The reporter goes on to say that “at $1 billion, Twitter is worth as much as General Motors before it went bust, or twice the value of Domino’s Pizza — a company with 10,500 employees and actual sales of $1.4 billion last year.” To my knowledge Twitter has no sales at all and has given no indication of how it plans to generate any.

Of course, Amazon is also famous for making huge losses for years but it retained its credibility during that start-up period because it was working to a business plan; a plan that would result in profitability, if successful. Amazon’s
financial results for the second quarter of this year, show sales of $4.65 billion and profits of $142 million.

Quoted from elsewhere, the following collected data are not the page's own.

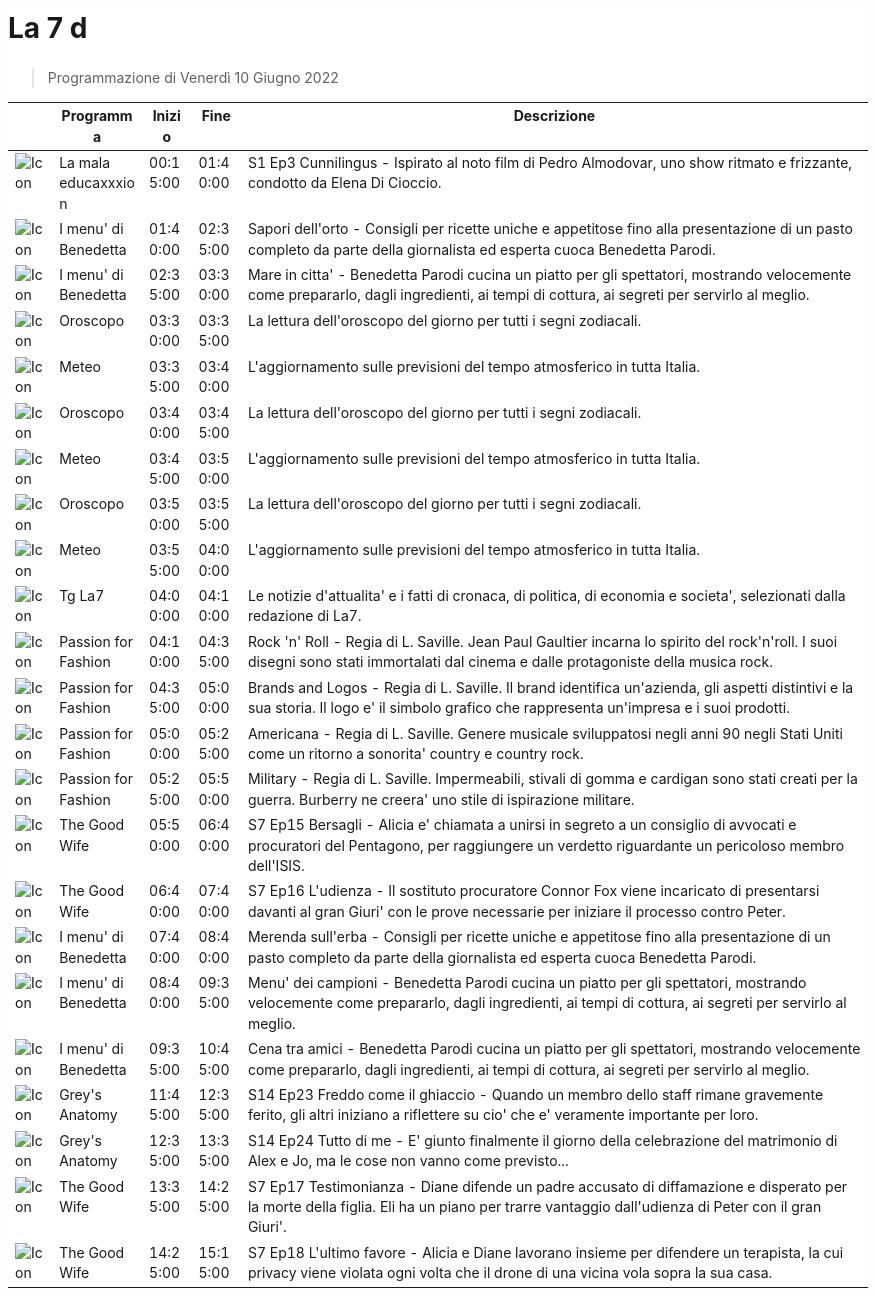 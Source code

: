 # La 7 d
> Programmazione di Venerdì 10 Giugno 2022

||Programma|Inizio|Fine|Descrizione|
|---|---|---|---|---|
|![Icon](https://guidatv.sky.it/uuid/dtt_cover_l58VsCKBwnW.png)|La mala educaxxxion|00:15:00|01:40:00|S1 Ep3 Cunnilingus - Ispirato al noto film di Pedro Almodovar, uno show ritmato e frizzante, condotto da Elena Di Cioccio.
|![Icon](https://guidatv.sky.it/uuid/dtt_cover_l58VsCKBwnW.png)|I menu&#039; di Benedetta|01:40:00|02:35:00|Sapori dell&#039;orto - Consigli per ricette uniche e appetitose fino alla presentazione di un pasto completo da parte della giornalista ed esperta cuoca Benedetta Parodi.
|![Icon](https://guidatv.sky.it/uuid/dtt_cover_l58VsCKBwnW.png)|I menu&#039; di Benedetta|02:35:00|03:30:00|Mare in citta&#039; - Benedetta Parodi cucina un piatto per gli spettatori, mostrando velocemente come prepararlo, dagli ingredienti, ai tempi di cottura, ai segreti per servirlo al meglio.
|![Icon](https://guidatv.sky.it/uuid/dtt_cover_l58VsCKBwnW.png)|Oroscopo|03:30:00|03:35:00|La lettura dell&#039;oroscopo del giorno per tutti i segni zodiacali.
|![Icon](https://guidatv.sky.it/uuid/dtt_cover_l58VsCKBwnW.png)|Meteo|03:35:00|03:40:00|L&#039;aggiornamento sulle previsioni del tempo atmosferico in tutta Italia.
|![Icon](https://guidatv.sky.it/uuid/dtt_cover_l58VsCKBwnW.png)|Oroscopo|03:40:00|03:45:00|La lettura dell&#039;oroscopo del giorno per tutti i segni zodiacali.
|![Icon](https://guidatv.sky.it/uuid/dtt_cover_l58VsCKBwnW.png)|Meteo|03:45:00|03:50:00|L&#039;aggiornamento sulle previsioni del tempo atmosferico in tutta Italia.
|![Icon](https://guidatv.sky.it/uuid/dtt_cover_l58VsCKBwnW.png)|Oroscopo|03:50:00|03:55:00|La lettura dell&#039;oroscopo del giorno per tutti i segni zodiacali.
|![Icon](https://guidatv.sky.it/uuid/dtt_cover_l58VsCKBwnW.png)|Meteo|03:55:00|04:00:00|L&#039;aggiornamento sulle previsioni del tempo atmosferico in tutta Italia.
|![Icon](https://guidatv.sky.it/uuid/dtt_cover_l58VsCKBwnW.png)|Tg La7|04:00:00|04:10:00|Le notizie d&#039;attualita&#039; e i fatti di cronaca, di politica, di economia e societa&#039;, selezionati dalla redazione di La7.
|![Icon](https://guidatv.sky.it/uuid/dtt_cover_l58VsCKBwnW.png)|Passion for Fashion|04:10:00|04:35:00|Rock &#039;n&#039; Roll - Regia di L. Saville. Jean Paul Gaultier incarna lo spirito del rock&#039;n&#039;roll. I suoi disegni sono stati immortalati dal cinema e dalle protagoniste della musica rock.
|![Icon](https://guidatv.sky.it/uuid/dtt_cover_l58VsCKBwnW.png)|Passion for Fashion|04:35:00|05:00:00|Brands and Logos - Regia di L. Saville. Il brand identifica un&#039;azienda, gli aspetti distintivi e la sua storia. Il logo e&#039; il simbolo grafico che rappresenta un&#039;impresa e i suoi prodotti.
|![Icon](https://guidatv.sky.it/uuid/dtt_cover_l58VsCKBwnW.png)|Passion for Fashion|05:00:00|05:25:00|Americana - Regia di L. Saville. Genere musicale sviluppatosi negli anni 90 negli Stati Uniti come un ritorno a sonorita&#039; country e country rock.
|![Icon](https://guidatv.sky.it/uuid/dtt_cover_l58VsCKBwnW.png)|Passion for Fashion|05:25:00|05:50:00|Military - Regia di L. Saville. Impermeabili, stivali di gomma e cardigan sono stati creati per la guerra. Burberry ne creera&#039; uno stile di ispirazione militare.
|![Icon](https://guidatv.sky.it/uuid/dtt_cover_l58VsCKBwnW.png)|The Good Wife|05:50:00|06:40:00|S7 Ep15 Bersagli - Alicia e&#039; chiamata a unirsi in segreto a un consiglio di avvocati e procuratori del Pentagono, per raggiungere un verdetto riguardante un pericoloso membro dell&#039;ISIS.
|![Icon](https://guidatv.sky.it/uuid/dtt_cover_l58VsCKBwnW.png)|The Good Wife|06:40:00|07:40:00|S7 Ep16 L&#039;udienza - Il sostituto procuratore Connor Fox viene incaricato di presentarsi davanti al gran Giuri&#039; con le prove necessarie per iniziare il processo contro Peter.
|![Icon](https://guidatv.sky.it/uuid/dtt_cover_l58VsCKBwnW.png)|I menu&#039; di Benedetta|07:40:00|08:40:00|Merenda sull&#039;erba - Consigli per ricette uniche e appetitose fino alla presentazione di un pasto completo da parte della giornalista ed esperta cuoca Benedetta Parodi.
|![Icon](https://guidatv.sky.it/uuid/dtt_cover_l58VsCKBwnW.png)|I menu&#039; di Benedetta|08:40:00|09:35:00|Menu&#039; dei campioni - Benedetta Parodi cucina un piatto per gli spettatori, mostrando velocemente come prepararlo, dagli ingredienti, ai tempi di cottura, ai segreti per servirlo al meglio.
|![Icon](https://guidatv.sky.it/uuid/dtt_cover_l58VsCKBwnW.png)|I menu&#039; di Benedetta|09:35:00|10:45:00|Cena tra amici - Benedetta Parodi cucina un piatto per gli spettatori, mostrando velocemente come prepararlo, dagli ingredienti, ai tempi di cottura, ai segreti per servirlo al meglio.
|![Icon](https://guidatv.sky.it/uuid/c766e62b-ec00-4120-9323-f50fce28276c/cover?md5ChecksumParam=3c0cc1837f2e7f58d7178a142b2e5ea1)|Grey&#039;s Anatomy|11:45:00|12:35:00|S14 Ep23 Freddo come il ghiaccio - Quando un membro dello staff rimane gravemente ferito, gli altri iniziano a riflettere su cio&#039; che e&#039; veramente importante per loro.
|![Icon](https://guidatv.sky.it/uuid/22c024b7-f437-4a82-a66b-2f914011fdb3/cover?md5ChecksumParam=3c0cc1837f2e7f58d7178a142b2e5ea1)|Grey&#039;s Anatomy|12:35:00|13:35:00|S14 Ep24 Tutto di me - E&#039; giunto finalmente il giorno della celebrazione del matrimonio di Alex e Jo, ma le cose non vanno come previsto...
|![Icon](https://guidatv.sky.it/uuid/dtt_cover_l58VsCKBwnW.png)|The Good Wife|13:35:00|14:25:00|S7 Ep17 Testimonianza - Diane difende un padre accusato di diffamazione e disperato per la morte della figlia. Eli ha un piano per trarre vantaggio dall&#039;udienza di Peter con il gran Giuri&#039;.
|![Icon](https://guidatv.sky.it/uuid/dtt_cover_l58VsCKBwnW.png)|The Good Wife|14:25:00|15:15:00|S7 Ep18 L&#039;ultimo favore - Alicia e Diane lavorano insieme per difendere un terapista, la cui privacy viene violata ogni volta che il drone di una vicina vola sopra la sua casa.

We have to assume that the investors who put up the $100 million investment were told the “secret sauce” that Twitter plans to employ to convert massive user numbers and media coverage into sustainable profits, like Amazon did. However, my understanding is that the technology used is not particularly clever or unique, meaning that the Twitter service can be easily copied – which has happened already at sites such as
Presently.

twiiterbuy So, if the value is not in the technology, it must be in the users, right? Well, maybe. The user base of a social network is of great interest to advertisers but, long-term, only if those users actually make purchases. There is evidence to suggest that a significant number of registered Twitterers may be “zombie users”, purchased by those eager to increase the number of people “following” their tweets, from sites such as uSocial. Seen any zombies flashing their credit cards recently?

Other than advertising, the other way to make money from users is blatantly obvious – charge them for using the service. The Twitter network has always been free though, so it would be interesting to see how many users would be prepared to pay a subscription for the service. This leads us to the elephant in the room –
Facebook.

Facebook has a business model, is expected to generate sales topping $500 million in its current financial year
and is now profitable, earlier than expected. Facebook has 300 million users (including “zombies” it seems), compared with estimates for Twitter of somewhere south of 50 million. Facebook is free to use, like Twitter, and is increasingly moving to take over Twitter’s space and it seems that the people at Twitter know this all to well. So, Twitter has to try to survive the copying of its functionality by Facebook and worry about mass defections if it moves to a paid-for model whilst Facebook remains free (which of course it may not).

I have nothing against Twitter, although I am still not minded to use it, but I do have to wonder at the billion dollar valuation given the challenges it faces.

I have uploaded a great little little video explaining the basics of Twitter, for those who are interested.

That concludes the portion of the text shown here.